Nino Rota (1911-1979) :
Concerto soirée pour piano et orchestre

Piano : Enrica Ciccarelli
 

Gaetano Donizetti (1797-1848)

Rita ou le mari battu

Opéra-comique en un acte (1841)
Livret de Gustave Vaëz
Version originale en français

Valeria Esposito : Rita
Fabrice Mantegna : Peppe
Evguenyi Alexiev : Gasparo

Dialogues de la version originale adaptés et lus par Guy Carlier

Orchestre Philharmonique de Nice
Direction : Marco Guidarini

Concert donné le mardi 27 juillet 2004
Opéra Berlioz-Le Corum

Universellement connu grâce à ses musiques de films -ceux de Fellini notamment - Nino Rota n'en est pas moins l'auteur d'une oeuvre abondante et variée. Cet ancien lauréat de L'Académie Sainte Cécile de Rome a en effet composé nombre d'ouvrages lyriques parmi lesquels Il Cappello di paglia di Firenze, des ballets, de la musique de chambre, trois symphonies et plusieurs concertos dont celui qui nous était proposé ce soir-là. Créé en 1962, sous la direction de Bruno Maderna, le concerto soirée, rend hommage aux musiques de salon de la fin du XIXème siècle. Résolument tournée vers le passé, la partition, répartie en quatre mouvements, alterne l'humour, la nostalgie et la fantaisie la plus débridée (on n'est pas loin de l'univers d'un Satie), et comporte également quelques réminiscences de musiques de film, Huit et demi notamment.

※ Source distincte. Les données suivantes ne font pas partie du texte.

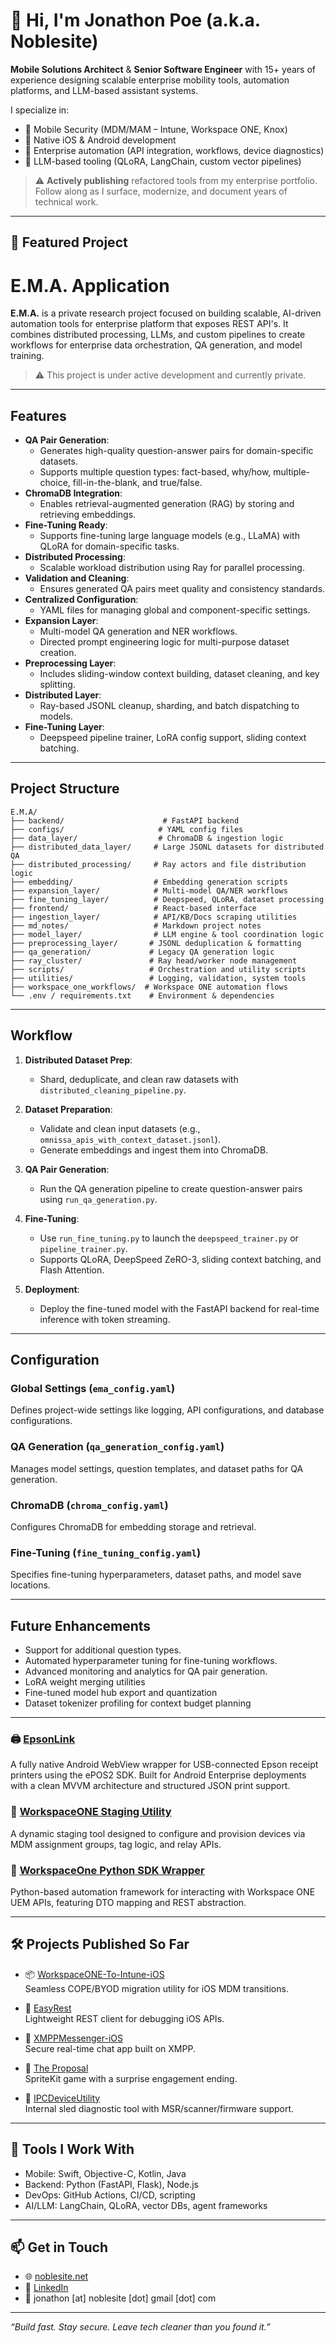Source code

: # 👋 Hi, I'm Jonathon Poe (a.k.a. Noblesite)

**Mobile Solutions Architect** & **Senior Software Engineer** with 15+ years of experience designing scalable enterprise mobility tools, automation platforms, and LLM-based assistant systems.

I specialize in:

- 🔐 Mobile Security (MDM/MAM – Intune, Workspace ONE, Knox)
- 📱 Native iOS & Android development
- 🔄 Enterprise automation (API integration, workflows, device diagnostics)
- 🧠 LLM-based tooling (QLoRA, LangChain, custom vector pipelines)

> ⚠️ **Actively publishing** refactored tools from my enterprise portfolio. Follow along as I surface, modernize, and document years of technical work.

---

## 🚀 Featured Project

# **E.M.A. Application**

**E.M.A.** is a private research project focused on building scalable, AI-driven automation tools for enterprise platform that exposes REST API's. It combines distributed processing, LLMs, and custom pipelines to create workflows for enterprise data orchestration, QA generation, and model training. 

> ⚠️ This project is under active development and currently private.

---

## **Features**
- **QA Pair Generation**:
  - Generates high-quality question-answer pairs for domain-specific datasets.
  - Supports multiple question types: fact-based, why/how, multiple-choice, fill-in-the-blank, and true/false.
- **ChromaDB Integration**:
  - Enables retrieval-augmented generation (RAG) by storing and retrieving embeddings.
- **Fine-Tuning Ready**:
  - Supports fine-tuning large language models (e.g., LLaMA) with QLoRA for domain-specific tasks.
- **Distributed Processing**:
  - Scalable workload distribution using Ray for parallel processing.
- **Validation and Cleaning**:
  - Ensures generated QA pairs meet quality and consistency standards.
- **Centralized Configuration**:
  - YAML files for managing global and component-specific settings.
- **Expansion Layer**:
  - Multi-model QA generation and NER workflows.
  - Directed prompt engineering logic for multi-purpose dataset creation.
- **Preprocessing Layer**:
  - Includes sliding-window context building, dataset cleaning, and key splitting.
- **Distributed Layer**:
  - Ray-based JSONL cleanup, sharding, and batch dispatching to models.
- **Fine-Tuning Layer**:
  - Deepspeed pipeline trainer, LoRA config support, sliding context batching.

---

## **Project Structure**
```
E.M.A/
├── backend/                      # FastAPI backend
├── configs/                     # YAML config files
├── data_layer/                  # ChromaDB & ingestion logic
├── distributed_data_layer/     # Large JSONL datasets for distributed QA
├── distributed_processing/     # Ray actors and file distribution logic
├── embedding/                  # Embedding generation scripts
├── expansion_layer/            # Multi-model QA/NER workflows
├── fine_tuning_layer/          # Deepspeed, QLoRA, dataset processing
├── frontend/                   # React-based interface
├── ingestion_layer/            # API/KB/Docs scraping utilities
├── md_notes/                   # Markdown project notes
├── model_layer/                # LLM engine & tool coordination logic
├── preprocessing_layer/       # JSONL deduplication & formatting
├── qa_generation/             # Legacy QA generation logic
├── ray_cluster/               # Ray head/worker node management
├── scripts/                   # Orchestration and utility scripts
├── utilities/                 # Logging, validation, system tools
├── workspace_one_workflows/  # Workspace ONE automation flows
└── .env / requirements.txt    # Environment & dependencies
```

---

## **Workflow**
1. **Distributed Dataset Prep**:
   - Shard, deduplicate, and clean raw datasets with `distributed_cleaning_pipeline.py`.
2. **Dataset Preparation**:
   - Validate and clean input datasets (e.g., `omnissa_apis_with_context_dataset.jsonl`).
   - Generate embeddings and ingest them into ChromaDB.

3. **QA Pair Generation**:
   - Run the QA generation pipeline to create question-answer pairs using `run_qa_generation.py`.

4. **Fine-Tuning**:
   - Use `run_fine_tuning.py` to launch the `deepspeed_trainer.py` or `pipeline_trainer.py`.
   - Supports QLoRA, DeepSpeed ZeRO-3, sliding context batching, and Flash Attention.

5. **Deployment**:
   - Deploy the fine-tuned model with the FastAPI backend for real-time inference with token streaming. 

---

## **Configuration**
### **Global Settings (`ema_config.yaml`)**
Defines project-wide settings like logging, API configurations, and database configurations.

### **QA Generation (`qa_generation_config.yaml`)**
Manages model settings, question templates, and dataset paths for QA generation.

### **ChromaDB (`chroma_config.yaml`)**
Configures ChromaDB for embedding storage and retrieval.

### **Fine-Tuning (`fine_tuning_config.yaml`)**
Specifies fine-tuning hyperparameters, dataset paths, and model save locations.

---

## **Future Enhancements**
- Support for additional question types.
- Automated hyperparameter tuning for fine-tuning workflows.
- Advanced monitoring and analytics for QA pair generation.
- LoRA weight merging utilities
- Fine-tuned model hub export and quantization
- Dataset tokenizer profiling for context budget planning

---


### 🖨️ [EpsonLink](https://github.com/Noblesite/EpsonLink)  
A fully native Android WebView wrapper for USB-connected Epson receipt printers using the ePOS2 SDK. Built for Android Enterprise deployments with a clean MVVM architecture and structured JSON print support.

### 🧪 [WorkspaceONE Staging Utility](https://github.com/Noblesite/WorkspaceOne-Staging-Utility)  
A dynamic staging tool designed to configure and provision devices via MDM assignment groups, tag logic, and relay APIs.

### 🧠 [WorkspaceOne Python SDK Wrapper](https://github.com/Noblesite/workspace_one_python)  
Python-based automation framework for interacting with Workspace ONE UEM APIs, featuring DTO mapping and REST abstraction.

---

## 🛠️ Projects Published So Far

- 📦 [WorkspaceONE-To-Intune-iOS](https://github.com/Noblesite/WorkspaceONE-To-Intune-iOS)  
  Seamless COPE/BYOD migration utility for iOS MDM transitions.

- 🔬 [EasyRest](https://github.com/Noblesite/EasyRest)  
  Lightweight REST client for debugging iOS APIs.

- 💬 [XMPPMessenger-iOS](https://github.com/Noblesite/XMPPMessenger-iOS)  
  Secure real-time chat app built on XMPP.

- 💍 [The Proposal](https://github.com/Noblesite/The_Proposal)  
  SpriteKit game with a surprise engagement ending.

- 🧪 [IPCDeviceUtility](https://github.com/Noblesite/IPCDeviceUtility)  
  Internal sled diagnostic tool with MSR/scanner/firmware support.

---

## 🧰 Tools I Work With

- Mobile: Swift, Objective-C, Kotlin, Java  
- Backend: Python (FastAPI, Flask), Node.js  
- DevOps: GitHub Actions, CI/CD, scripting  
- AI/LLM: LangChain, QLoRA, vector DBs, agent frameworks

---

## 📫 Get in Touch

- 🌐 [noblesite.net](https://noblesite.net)  
- 💼 [LinkedIn](https://www.linkedin.com/in/jonathon-poe-b5a01053/)  
- 📧 jonathon [at] noblesite [dot] gmail [dot] com

---

_“Build fast. Stay secure. Leave tech cleaner than you found it.”_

Enrica Ciccarelli en donne une lecture vive et convaincante. On apprécie la fluidité de son toucher dans le second mouvement andante malinconico et sa virtuosité sans faille dans le quatrième et dernier, can-can, qui lui vaut un triomphe personnel amplement mérité. Elle offrira en bis un prélude pour la main gauche de Scriabine d'excellente facture.

Cependant, le "plat de résistance" de la soirée était constitué par Rita, ou le mari battu de Donizetti. Composée à Paris vers 1841 sur un livret français, cette farce en un acte fut créée à l'Opéra-Comique en 1860, douze ans après la mort du compositeur. Elle conte les aventures d'une aubergiste qui tyrannise son second mari. Le retour au village du premier, qu'elle croyait mort, provoque une série de situations cocasses, à la limite du scabreux, dans l'esprit de la commedia dell'arte. Le titre original, Deux hommes et une femme, était plus explicite.

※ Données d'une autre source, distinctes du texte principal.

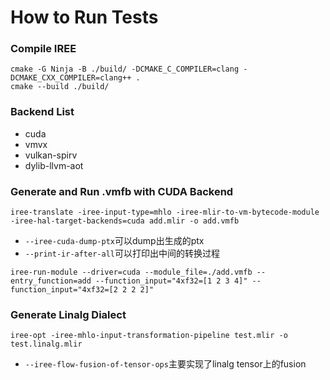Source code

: # How to Run Tests
### Compile IREE
```
cmake -G Ninja -B ./build/ -DCMAKE_C_COMPILER=clang -DCMAKE_CXX_COMPILER=clang++ .
cmake --build ./build/
```
### Backend List
* cuda
* vmvx
* vulkan-spirv
* dylib-llvm-aot
### Generate and Run .vmfb with CUDA Backend
```
iree-translate -iree-input-type=mhlo -iree-mlir-to-vm-bytecode-module -iree-hal-target-backends=cuda add.mlir -o add.vmfb
```
* `--iree-cuda-dump-ptx`可以dump出生成的ptx
* `--print-ir-after-all`可以打印出中间的转换过程
```
iree-run-module --driver=cuda --module_file=./add.vmfb --entry_function=add --function_input="4xf32=[1 2 3 4]" --function_input="4xf32=[2 2 2 2]"
```
### Generate Linalg Dialect
```
iree-opt -iree-mhlo-input-transformation-pipeline test.mlir -o test.linalg.mlir
```
* `--iree-flow-fusion-of-tensor-ops`主要实现了linalg tensor上的fusion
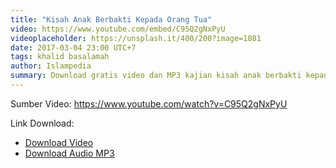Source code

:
 ```yaml
---
title: "Kisah Anak Berbakti Kepada Orang Tua"
video: https://www.youtube.com/embed/C95Q2gNxPyU
videoplaceholder: https://unsplash.it/400/200?image=1081
date: 2017-03-04 23:00 UTC+7
tags: khalid basalamah
author: Islampedia
summary: Download gratis video dan MP3 kajian kisah anak berbakti kepada orang tua
---
```


Sumber Video: <https://www.youtube.com/watch?v=C95Q2gNxPyU>

Link Download:

* [Download Video][video]
* [Download Audio MP3][audio]

[video]: https://www.amazon.com/clouddrive/share/hmDasXvm0CgDN50aTIwMwenavVndQSRbz72ohR0v4Vq?ref_=cd_ph_share_link_copy
[audio]: https://www.amazon.com/clouddrive/share/0wkBohHESYPv6RxLYBtmjcPFSAUfoQq4AprXnXP4GxA?ref_=cd_ph_share_link_copy
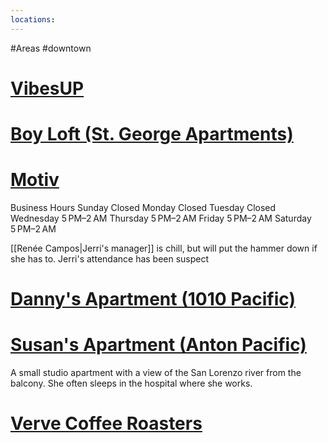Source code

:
 ```yaml
---
locations: 
---
```

#Areas #downtown
# [VibesUP](geo:36.9743096,-122.0245284)

# [Boy Loft (St. George Apartments)](geo:36.975972489198256,-122.02628375402595)

# [Motiv](geo:36.973071121469424,-122.02599105264343)
Business Hours
Sunday	Closed
Monday	Closed
Tuesday	Closed
Wednesday	5 PM–2 AM
Thursday	5 PM–2 AM
Friday	5 PM–2 AM
Saturday	5 PM–2 AM

[[Renée Campos|Jerri's manager]] is chill, but will put the hammer down if she has to. Jerri's attendance has been suspect

# [Danny's Apartment (1010 Pacific)](geo:36.97155345550617,-122.02509189814754)
# [Susan's Apartment (Anton Pacific)](geo:36.96945168124223,-122.02458616009602)
A small studio apartment with a view of the San Lorenzo river from the balcony. She often sleeps in the hospital where she works.
# [Verve Coffee Roasters](geo:36.97628604372694,-122.02669465469502)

L'oeuvre, sans prétention, est agréablement troussée et comporte quelques jolis airs, notamment celui du ténor "Je suis joyeux comme un pinson" que Juan Diego Florez a gravé en italien dans un récent récital consacré à Donizetti et Bellini. C'est, du reste, dans sa version italienne que la partition a connu quelques reprises dans le courant du XXème siècle. Au cours de la saison passée, on a pu également l'entendre à Paris en français, le temps d'un concert à l'Opéra-Comique le 15 mars dernier. 

On attendait dans le rôle titre Sumi Jo, mais souffrante, elle fut remplacée par Valeria Esposito qui s'est tirée honorablement de son rôle. Le timbre n'est pas exceptionnel, mais la voix est plutôt bien projetée et le personnage crédible. Cependant, les ornementations, exécutées avec précision, demeurent bien sages. Nul doute qu'avec Sumi Jo on aurait eu droit à un festival de contre notes. Il en est de même pour Fabrice Mantegna qui occulte l'aigu final de son air. Si le ténor sait se montrer tout à fait convaincant en mari battu, la ligne de chant demeure fruste et privée de legato. Finalement, la distribution est dominée par le Gasparo tout en malice d'Evguenyi Alexiev qui remporte un triomphe bien mérité. Triomphe partagé avec Marco Guidarini qui, à la tête de son Orchestre Philharmonique de Nice, s'est montré tout aussi à son affaire dans Rota que dans Donizetti. Sa direction énergique et d'une grande précision laisse augurer d'une belle carrière. A suivre.

On ne peut que regretter l'absence des dialogues parlés, remplacés par des textes écrits et dits par Guy Carlier. Ce sympathique animateur de radio ne manque pas de talent ni d'humour et ses interventions font mouche. Toutefois, les allusions nombreuses au monde de la politique et de la télévision dénaturent quelque peu l'oeuvre et la tirent vers l'opérette de boulevard. C'est efficace, le public s'amuse beaucoup, mais est-ce vraiment dans l'esprit de Donizetti ?

Une soirée sans prétention et somme toute agréable, cependant la création in loco de Rita méritait sans doute mieux.